Porsche evaluating future customer options for GTLM, GTD…

Photo: John Dagys

Photo: John Dagys

With the GT Daytona class shifting to full FIA GT3-spec machinery in 2016, Porsche is evaluating its customer offerings for the future, while also pushing for an increased emphasis on privateers in GT Le Mans.

The evolution of the Pro-Am production-based category puts the German manufacturer in a predicament, with its Porsche 911 GT America, the only non-compliant GT3 car in the class today, now set to only be eligible through the end of next year.

As a result, Porsche is weighing its options for 2016, which according to Porsche Motorsport North America President Jens Walther, includes the possibility of a new 991-based GT3 car.

“We’re looking at several options at the moment for future products in Weissach,” Walther told Sportscar365. “The GT America was always meant to be a ‘Cup plus’ car for endurance racing on an entry level basis.

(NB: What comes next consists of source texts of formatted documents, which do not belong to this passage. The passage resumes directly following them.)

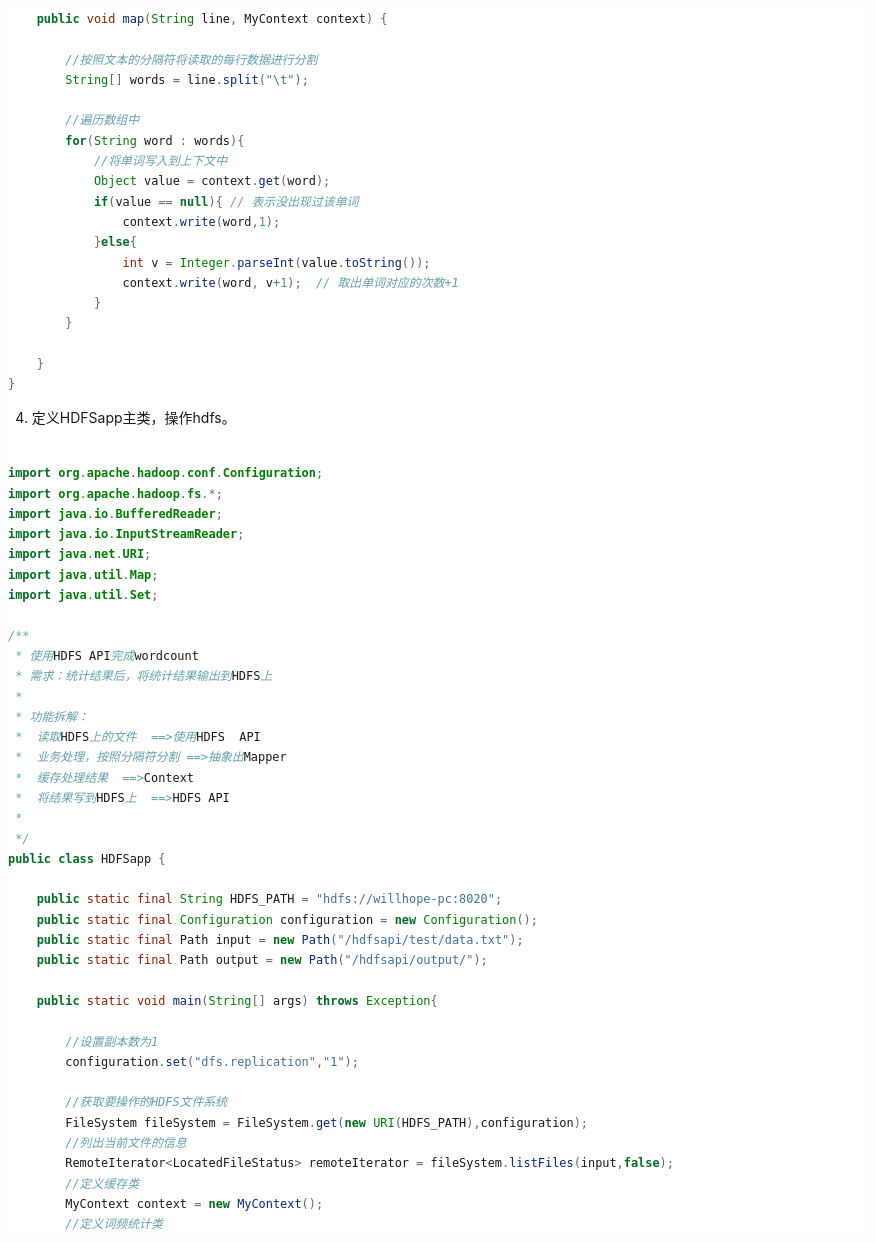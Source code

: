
 ```java
    public void map(String line, MyContext context) {

        //按照文本的分隔符将读取的每行数据进行分割
        String[] words = line.split("\t");

        //遍历数组中
        for(String word : words){
            //将单词写入到上下文中
            Object value = context.get(word);
            if(value == null){ // 表示没出现过该单词
                context.write(word,1);
            }else{
                int v = Integer.parseInt(value.toString());
                context.write(word, v+1);  // 取出单词对应的次数+1
            }
        }

    }
}

```

4. 定义HDFSapp主类，操作hdfs。

```java

import org.apache.hadoop.conf.Configuration;
import org.apache.hadoop.fs.*;
import java.io.BufferedReader;
import java.io.InputStreamReader;
import java.net.URI;
import java.util.Map;
import java.util.Set;

/**
 * 使用HDFS API完成wordcount
 * 需求：统计结果后，将统计结果输出到HDFS上
 *
 * 功能拆解：
 *  读取HDFS上的文件  ==>使用HDFS  API
 *  业务处理，按照分隔符分割 ==>抽象出Mapper
 *  缓存处理结果  ==>Context
 *  将结果写到HDFS上  ==>HDFS API
 *
 */
public class HDFSapp {

    public static final String HDFS_PATH = "hdfs://willhope-pc:8020";
    public static final Configuration configuration = new Configuration();
    public static final Path input = new Path("/hdfsapi/test/data.txt");
    public static final Path output = new Path("/hdfsapi/output/");

    public static void main(String[] args) throws Exception{

        //设置副本数为1
        configuration.set("dfs.replication","1");

        //获取要操作的HDFS文件系统
        FileSystem fileSystem = FileSystem.get(new URI(HDFS_PATH),configuration);
        //列出当前文件的信息
        RemoteIterator<LocatedFileStatus> remoteIterator = fileSystem.listFiles(input,false);
        //定义缓存类
        MyContext context = new MyContext();
        //定义词频统计类
```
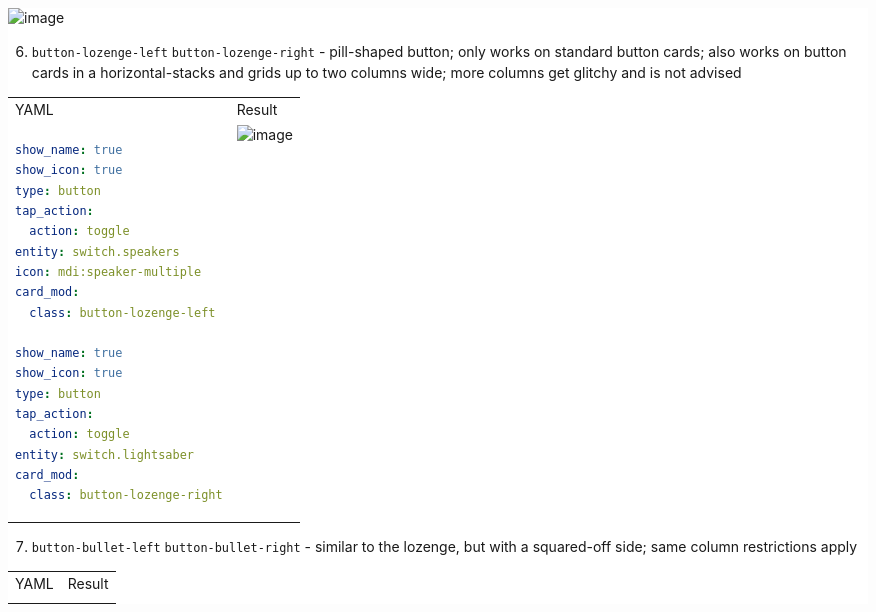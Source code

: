 </td>
<td>
<img width="318" alt="image" src="https://user-images.githubusercontent.com/38670315/210178438-59da5bce-4f86-4de6-94e3-830aa845293e.png">
</td>
</tr>
</table>

6. `button-lozenge-left` `button-lozenge-right` - pill-shaped button; only works on standard button cards; also works on button cards in a horizontal-stacks and grids up to two columns wide; more columns get glitchy and is not advised
<table>
<tr>
<td> YAML </td> <td> Result </td>
</tr>
<tr>
<td>
    
```yaml
show_name: true
show_icon: true
type: button
tap_action:
  action: toggle
entity: switch.speakers
icon: mdi:speaker-multiple
card_mod:
  class: button-lozenge-left
  
show_name: true
show_icon: true
type: button
tap_action:
  action: toggle
entity: switch.lightsaber
card_mod:
  class: button-lozenge-right
```

</td>
<td>
<img width="159" alt="image" src="https://user-images.githubusercontent.com/38670315/212760869-5a09e9c0-9d61-4b48-af3c-5040a82c1722.png">
</td>
</tr>
</table>

7. `button-bullet-left` `button-bullet-right` - similar to the lozenge, but with a squared-off side; same column restrictions apply
<table>
<tr>
<td> YAML </td> <td> Result </td>
</tr>
<tr>
<td>
    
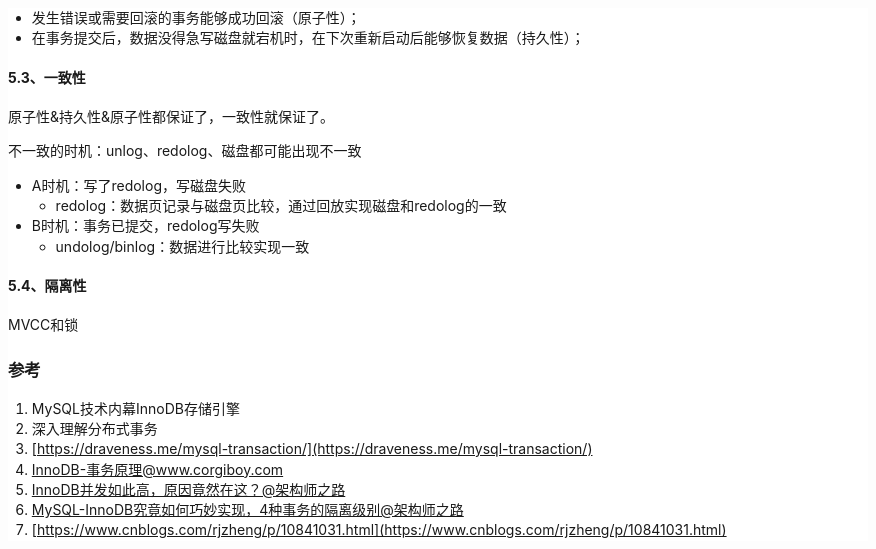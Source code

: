 - 发生错误或需要回滚的事务能够成功回滚（原子性）；
- 在事务提交后，数据没得急写磁盘就宕机时，在下次重新启动后能够恢复数据（持久性）；

#### 5.3、一致性

原子性&持久性&原子性都保证了，一致性就保证了。

不一致的时机：unlog、redolog、磁盘都可能出现不一致

- A时机：写了redolog，写磁盘失败
  - redolog：数据页记录与磁盘页比较，通过回放实现磁盘和redolog的一致
- B时机：事务已提交，redolog写失败
  - undolog/binlog：数据进行比较实现一致

#### 5.4、隔离性
MVCC和锁

### 参考
1. MySQL技术内幕InnoDB存储引擎
2. 深入理解分布式事务
1. [https://draveness.me/mysql-transaction/](https://draveness.me/mysql-transaction/)
2. [InnoDB-事务原理@www.corgiboy.com](https://www.corgiboy.com/InnoD%E5%BC%95%E6%93%8E/InnoDB-%E4%BA%8B%E5%8A%A1%E5%8E%9F%E7%90%86/)
2. [InnoDB并发如此高，原因竟然在这？@架构师之路](https://mp.weixin.qq.com/s/fmzaIobOihKKZ7kyZQInTg)
2. [MySQL-InnoDB究竟如何巧妙实现，4种事务的隔离级别@架构师之路](https://mp.weixin.qq.com/s/C25UbyVaRjqGP3ybIjQr-g)
2. [https://www.cnblogs.com/rjzheng/p/10841031.html](https://www.cnblogs.com/rjzheng/p/10841031.html)
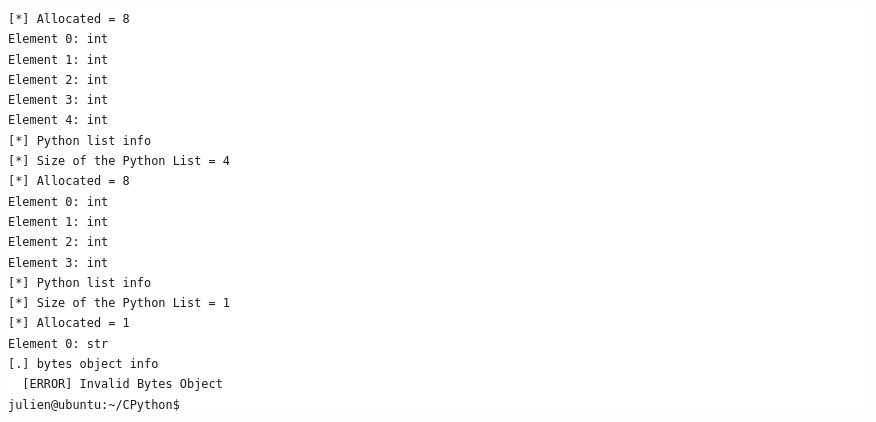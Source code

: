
   ```bash
  [*] Allocated = 8
  Element 0: int
  Element 1: int
  Element 2: int
  Element 3: int
  Element 4: int
  [*] Python list info
  [*] Size of the Python List = 4
  [*] Allocated = 8
  Element 0: int
  Element 1: int
  Element 2: int
  Element 3: int
  [*] Python list info
  [*] Size of the Python List = 1
  [*] Allocated = 1
  Element 0: str
  [.] bytes object info
    [ERROR] Invalid Bytes Object
  julien@ubuntu:~/CPython$
  ```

“GTD has developed more towards a ‘GT3-minus’ class, so to say. We have a confirmed product for 2015 with the GT America and all of us are working with IMSA to make sure that our customers are able to compete with the car next year.

“Then for 2016, we have to make a decision very early — the end of this year or early next year — what product we’re going to be offering for GTD, if at all, or what our strategy is going to be.

“A 991-based GT3 is an option at the moment but it’s too early to say whether it’s coming or not.”

Porsche has offered the FIA GT3-homologated 911 GT3 R, but production of the 997-based model ended this year with a final run of five cars.

Walther said a number of considerations would have to be made on whether or not to build and support a new 991-based GT3 car, including the future class structure from the ACO and FIA-sanctioned championships.

“It’s important for us to have products for all of the different categories,” he said. “This in fact was the reason we built a 911 GT America, which is exclusively built for GTD. That shows how important that category for us.

“If the category remains strong as it is at the moment and we have customers who are willing to continue in the class, I’m sure we will have an obligation to have a product to fill into that.”

While Porsche’s factory GTLM program has already been confirmed of returning to the TUDOR United SportsCar Championship next year, Walther is pushing for additional privateer involvement in the class.

One concept recently presented to IMSA is the possible adoption of a Pro-Am component to GTLM, which would recognize privateers and gentlemen drivers in the predominately factory class.

“There is an increasing interest worldwide in GTLM cars,” Walther said. “A couple of customers from GT3 programs want to step up into a GTLM/GTE program.

“When the GTD budgets increase even more [in 2016], then the difference to a GTLM program is not that high anymore. The GTLM program, for many of our customers, builds the bridge to Le Mans.

“Many of them want to run in Le Mans with the same car and the same tire that they run in the North American program.”

A group of teams proposed a similar concept in 2012, for the addition of a GTE-Am class in the ALMS, which ultimately didn’t move forward due to the merger announcement.

“I think the Pro-Am category is the backbone of North American sports car racing,” Walther added. “We’ll see in the next couple of weeks if there is enough interest in the market to make this a case or whether it’s something which could maybe be re-considered in a year or two from now.”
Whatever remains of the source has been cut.